Restate each of the lines below word for word and drop every picture.

GIVEN RECORDS START

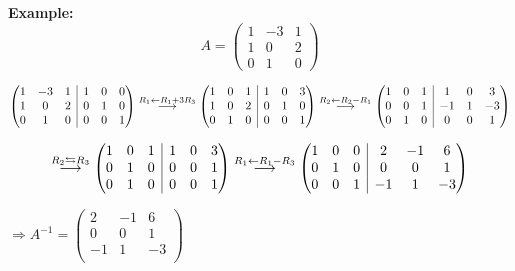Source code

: \documentclass[12pt]{article}
\newcommand{\la}{\leftarrow}
\newcommand{\rvline}{\hspace*{-\arraycolsep}\vline\hspace*{-\arraycolsep}}
\begin{document}
{\color{Brown}
\textbf{Example: }
\[
	A = 
	\begin{pmatrix}
		1 & -3 & 1\\
		1 & 0 & 2\\
		0 & 1 & 0 
	\end{pmatrix}
\]

\[
	\begin{pmatrix}
		1 & -3 & 1 & \rvline & 1 & 0 & 0\\
		1 & 0 & 2 & \rvline & 0 & 1 & 0	\\
		0 & 1 & 0 & \rvline & 0 & 0 & 1	\\
	\end{pmatrix}
	\overset{R_1 \la R_1 + 3R_3}{\longrightarrow}
	\begin{pmatrix}
		1 & 0 & 1 & \rvline & 1 & 0 & 3 \\
		1 & 0 & 2 & \rvline & 0 & 1 & 0	\\
		0 & 1 & 0 & \rvline & 0 & 0 & 1	\\
	\end{pmatrix}
	\overset{R_2 \la R_2 - R_1}{\longrightarrow}
	\begin{pmatrix}
		1 & 0 & 1 & \rvline & 1 & 0 & 3		\\
		0 & 0 & 1 & \rvline & -1 & 1 & -3	\\
		0 & 1 & 0 & \rvline & 0 & 0 & 1		\\
	\end{pmatrix}
\]

\[
	\overset{R_2 \leftrightarrows R_3}{\longrightarrow}
	\begin{pmatrix}
		1 & 0 & 1 & \rvline & 1 & 0 & 3\\
		0 & 1 & 0 & \rvline & 0 & 0& 1	\\
		0 & 1 & 0 & \rvline & 0 & 0 & 1	\\
	\end{pmatrix}
	\overset{R_1 \la R_1 - R_3}{\longrightarrow}
	\begin{pmatrix}
		1 & 0 & 0 & \rvline & 2 & -1 & 6\\
		0 & 1 & 0 & \rvline & 0 & 0 & 1	\\
		0 & 0 & 1 & \rvline & -1 & 1 & -3	\\
	\end{pmatrix}
\]

$\Rightarrow A^{-1} = 
\begin{pmatrix}
	2 & -1 & 6	\\
	0 & 0 & 1	\\
	-1 & 1 & -3	\\
\end{pmatrix}$

}
\end{document}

GIVEN RECORDS END

## ANSWER TO THE EXERCISE:
Source code

: \documentclass[12pt]{article}
\newcommand{\la}{\leftarrow}
\newcommand{\rvline}{\hspace*{-\arraycolsep}\vline\hspace*{-\arraycolsep}}
\begin{document}
{\color{Brown}
\textbf{Example: }
\[
	A = 
	\begin{pmatrix}
		1 & -3 & 1\\
		1 & 0 & 2\\
		0 & 1 & 0 
	\end{pmatrix}
\]

\[
	\begin{pmatrix}
		1 & -3 & 1 & \rvline & 1 & 0 & 0\\
		1 & 0 & 2 & \rvline & 0 & 1 & 0	\\
		0 & 1 & 0 & \rvline & 0 & 0 & 1	\\
	\end{pmatrix}
	\overset{R_1 \la R_1 + 3R_3}{\longrightarrow}
	\begin{pmatrix}
		1 & 0 & 1 & \rvline & 1 & 0 & 3 \\
		1 & 0 & 2 & \rvline & 0 & 1 & 0	\\
		0 & 1 & 0 & \rvline & 0 & 0 & 1	\\
	\end{pmatrix}
	\overset{R_2 \la R_2 - R_1}{\longrightarrow}
	\begin{pmatrix}
		1 & 0 & 1 & \rvline & 1 & 0 & 3		\\
		0 & 0 & 1 & \rvline & -1 & 1 & -3	\\
		0 & 1 & 0 & \rvline & 0 & 0 & 1		\\
	\end{pmatrix}
\]

\[
	\overset{R_2 \leftrightarrows R_3}{\longrightarrow}
	\begin{pmatrix}
		1 & 0 & 1 & \rvline & 1 & 0 & 3\\
		0 & 1 & 0 & \rvline & 0 & 0& 1	\\
		0 & 1 & 0 & \rvline & 0 & 0 & 1	\\
	\end{pmatrix}
	\overset{R_1 \la R_1 - R_3}{\longrightarrow}
	\begin{pmatrix}
		1 & 0 & 0 & \rvline & 2 & -1 & 6\\
		0 & 1 & 0 & \rvline & 0 & 0 & 1	\\
		0 & 0 & 1 & \rvline & -1 & 1 & -3	\\
	\end{pmatrix}
\]

$\Rightarrow A^{-1} = 
\begin{pmatrix}
	2 & -1 & 6	\\
	0 & 0 & 1	\\
	-1 & 1 & -3	\\
\end{pmatrix}$

}
\end{document}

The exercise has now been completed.